Bowie County lies in extreme northeastern Texas between the Red River and Sulphur River. The County was named for James Bowie, Alamo hero, knife-fighter, rancher and adventurer. Its 873 square miles contain sands, silt, clay, rich bottom lands and abundant forests of shore leaf pine, cedar and white oak. Agriculture is good in this area, supplemented by beef, dairy, and poultry raising.
Ben Milam established a store in Long Prairie on the Red River in 1819. This was actually in Arkansas. Milam moved to Texas when he discovered his mistake. Bowie County was originally part of Red River County and was constituted so in 1840. In 1846, Titus and Cass Counties were detached from Bowie County.

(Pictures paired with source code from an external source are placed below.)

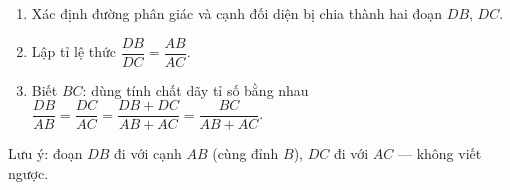 \begin{enumerate}
\item Xác định đường phân giác và cạnh đối diện bị chia thành hai đoạn $DB$, $DC$.
\item Lập tỉ lệ thức $\dfrac{DB}{DC}=\dfrac{AB}{AC}$.
\item Biết $BC$: dùng tính chất dãy tỉ số bằng nhau $\dfrac{DB}{AB}=\dfrac{DC}{AC}=\dfrac{DB+DC}{AB+AC}=\dfrac{BC}{AB+AC}$.
\end{enumerate}
Lưu ý: đoạn $DB$ đi với cạnh $AB$ (cùng đỉnh $B$), $DC$ đi với $AC$ — không viết ngược.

Boston was named for an early storekeeper in the settlement, W.J. Boston. The coming of the railroads led to the location of two more Bostons. A depot was built about four miles north of Boston and was named New Boston. The first Boston then became Old Boston. The courthouse was moved to Texarkana in the early 1880's but a later election carried to move the courthouse back to the geographic center of the county. This location was between the Bostons. The Post Office Department named this location Boston, so Bowie County has claim to three Bostons; New Boston, Boston. and Old Boston.

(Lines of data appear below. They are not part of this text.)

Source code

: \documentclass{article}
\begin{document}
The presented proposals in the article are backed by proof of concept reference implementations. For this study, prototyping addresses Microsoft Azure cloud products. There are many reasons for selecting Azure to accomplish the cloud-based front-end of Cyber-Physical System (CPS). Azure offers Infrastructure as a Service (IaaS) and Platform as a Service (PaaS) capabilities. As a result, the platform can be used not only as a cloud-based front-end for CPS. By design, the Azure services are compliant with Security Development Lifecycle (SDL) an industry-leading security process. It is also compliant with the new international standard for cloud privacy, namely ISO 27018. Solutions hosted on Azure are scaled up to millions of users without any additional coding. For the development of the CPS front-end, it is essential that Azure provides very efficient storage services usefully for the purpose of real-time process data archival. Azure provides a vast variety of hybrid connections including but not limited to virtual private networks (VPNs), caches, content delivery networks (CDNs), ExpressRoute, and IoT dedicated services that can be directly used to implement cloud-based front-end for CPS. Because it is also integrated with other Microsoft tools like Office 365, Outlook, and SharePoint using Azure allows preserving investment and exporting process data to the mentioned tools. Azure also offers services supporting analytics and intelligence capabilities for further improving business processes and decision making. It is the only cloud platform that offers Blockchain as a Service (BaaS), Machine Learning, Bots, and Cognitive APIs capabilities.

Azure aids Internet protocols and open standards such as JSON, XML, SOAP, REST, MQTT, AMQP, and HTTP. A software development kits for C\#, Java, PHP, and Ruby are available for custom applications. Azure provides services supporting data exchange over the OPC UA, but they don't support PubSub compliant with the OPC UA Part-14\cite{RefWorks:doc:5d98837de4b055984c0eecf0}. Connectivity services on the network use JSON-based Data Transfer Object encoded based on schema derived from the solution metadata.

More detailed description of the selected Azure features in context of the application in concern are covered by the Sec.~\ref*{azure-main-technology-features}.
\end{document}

In 1852, the El Paso and Pacific Railroad moved in, but the Civil War delayed construction. Twenty-three miles were completed by 1870. The Texas and Pacific Railroad was in operation by 1875 and took over the existing line. Kansas City Southern and the Cotton Belt are other railroads now serving Bowie County.
Looking to the future, New Boston is a small town enjoying the environment of a close knit family, definitely growing and offering much to our youth.